Moonlight_lLast night, I had the most amazing experience: I time-traveled back to 1993, and spent an hour watching the series premiere of a show called Moonlight. The commercial breaks seemed to indicate I was watching the show on CBS, but I’m pretty sure it was USA or Superstation TBS, and that the show was sandwiched in between episodes of Silk Stalkings and The Outer Limits. (Be sure to look for our critic’s official take in an upcoming issue of EW, that is if they possess the technology to jump backward a decade, too.)

The show followed a hella handsome vampire/private investigator named Mick St. John, played by Alex O’Loughlin, who spent much of the episode in clingy, long-sleeved, four-button tees. (Nice!) Before the action kicked in, Mick dreamed he was being interviewed for a TV news magazine, where he explained that “being a vampire sucks,” but that he’d never hunt “women, children or innocents.” For some reason, I couldn’t shake the thought of the show’s writers tacking on the scene in response to some strongly worded memo from a CBS exec demanding they “HURRY UP AND SELL THE CONCEPT BEFORE THE OPENING CREDITS!”

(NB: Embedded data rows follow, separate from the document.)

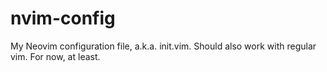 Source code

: # nvim-config
My Neovim configuration file, a.k.a. init.vim. Should also work with regular vim. For now, at least.
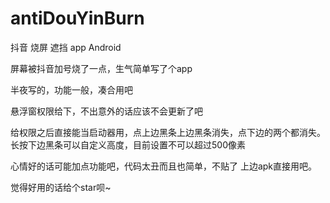 # antiDouYinBurn

抖音 烧屏 遮挡 app Android

屏幕被抖音加号烧了一点，生气简单写了个app

半夜写的，功能一般，凑合用吧

悬浮窗权限给下，不出意外的话应该不会更新了吧

给权限之后直接能当启动器用，点上边黑条上边黑条消失，点下边的两个都消失。
长按下边黑条可以自定义高度，目前设置不可以超过500像素

心情好的话可能加点功能吧，代码太丑而且也简单，不贴了 上边apk直接用吧。

觉得好用的话给个star呗~
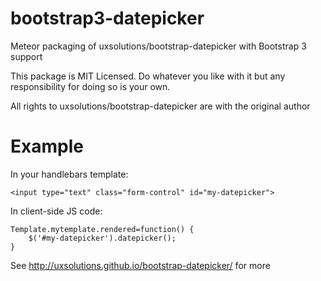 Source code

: bootstrap3-datepicker
============

Meteor packaging of uxsolutions/bootstrap-datepicker with Bootstrap 3 support

This package is MIT Licensed. Do whatever you like with it but any responsibility for doing so is your own.

All rights to uxsolutions/bootstrap-datepicker are with the original author

Example
============
In your handlebars template:

    <input type="text" class="form-control" id="my-datepicker">

In client-side JS code:

    Template.mytemplate.rendered=function() {
    	$('#my-datepicker').datepicker();
    }

See http://uxsolutions.github.io/bootstrap-datepicker/ for more

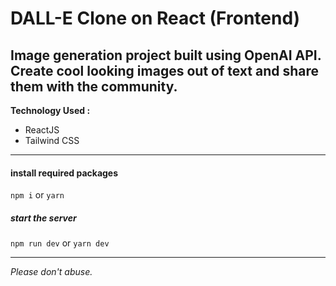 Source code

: # **DALL-E Clone on React (Frontend)**

## Image generation project built using OpenAI API. Create cool looking images out of text and share them with the community.

**Technology Used :**

- ReactJS
- Tailwind CSS

---

#### install required packages

`npm i`
or
`yarn`

##### start the server

`npm run dev`
or
`yarn dev`

---

_Please don't abuse._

Anyway, the action focused on Mick trying to solve the mystery of a murdered co-ed who’d got caught up with an “ancient blood cult” that was into wearing bat-shaped pendants and chugging sweet plasma. Naturally, he couldn’t crack the case without the help of a comely Web TV reporter Beth (emotional sieve Sophia Myles). But wait! Back in the day, when the reporter was just a toddler, she’d been kidnapped by Mick’s blood-sucking (literally) ex-wife, Coraline (Shannyn Sossamon), and Mick had to rescue the kid in a violent domestic squabble. Given their history — Mick actually noted in voice-over that, “The last time I held [Beth] in my arms, she was only a child” — I wonder if I’m alone in thinking it’s creepy that Mick and Beth are now being paired up as potential lovers. Yeesh!

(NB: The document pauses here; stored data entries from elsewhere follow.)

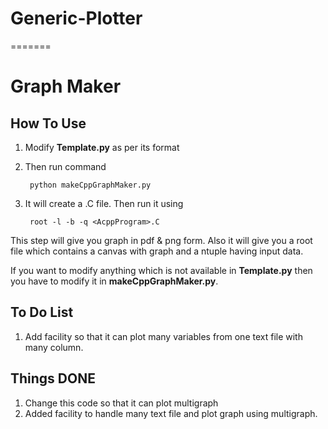 # Generic-Plotter
=======
# Graph Maker

## How To Use
1. Modify **Template.py** as per its format
2. Then run command
	
		python makeCppGraphMaker.py

3. It will create a <AcppProgram>.C file. Then run it using

		root -l -b -q <AcppProgram>.C

This step will give you graph in pdf & png form. Also it will give you a root file which contains a canvas with graph and a ntuple having input data.

If you want to modify anything which is not available in **Template.py** then you have to modify it in **makeCppGraphMaker.py**.

## To Do List
1. Add facility so that it can plot many variables from one text file with many column.

## Things DONE
1. Change this code so that it can plot multigraph
2. Added facility to handle many text file and plot graph using multigraph.
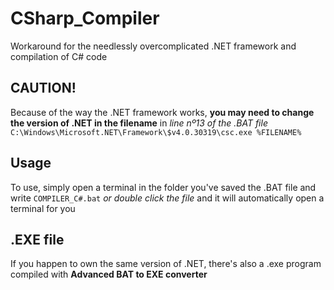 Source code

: # CSharp_Compiler
Workaround for the needlessly overcomplicated .NET framework and compilation of C# code
## CAUTION!
Because of the way the .NET framework works, **you may need to change the version of .NET in the filename** in *line nº13 of the .BAT file*
`C:\Windows\Microsoft.NET\Framework\$v4.0.30319\csc.exe %FILENAME%`
## Usage
To use, simply open a terminal in the folder you've saved the .BAT file and write `COMPILER_C#.bat` *or double click the file* and it will automatically open a terminal for you
## .EXE file
If you happen to own the same version of .NET, there's also a .exe program compiled with **Advanced BAT to EXE converter**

Anyhow, Moonlight is undoubtedly abysmal, from its straight-from-a-can dialogue (“Nobody walks in L.A.”) to its soft-core production values (several scenes of Mick driving his convertible were laughably low-rent) to the way it sucked the life-force out of usually zesty supporting players like Alias‘ Kevin Weisman and Veronica Mars‘ Jason Dohring. And yet, at the same time, there’s something oddly refreshing in the way Moonlight doesn’t actually aspire to be high-quality television. It doesn’t give you much in the way of compelling storylines or first-rate acting, but it doesn’t ask much of you as a viewer, either. I suspect I could easily skip the next six episodes, then tune in again some freezing-dull night in November, without missing a beat. In other words, I don’t want to go back and live in the early ’90s, but I wouldn’t mind visiting it a few times a year. Especially if that hot vampire dude is part of the equation.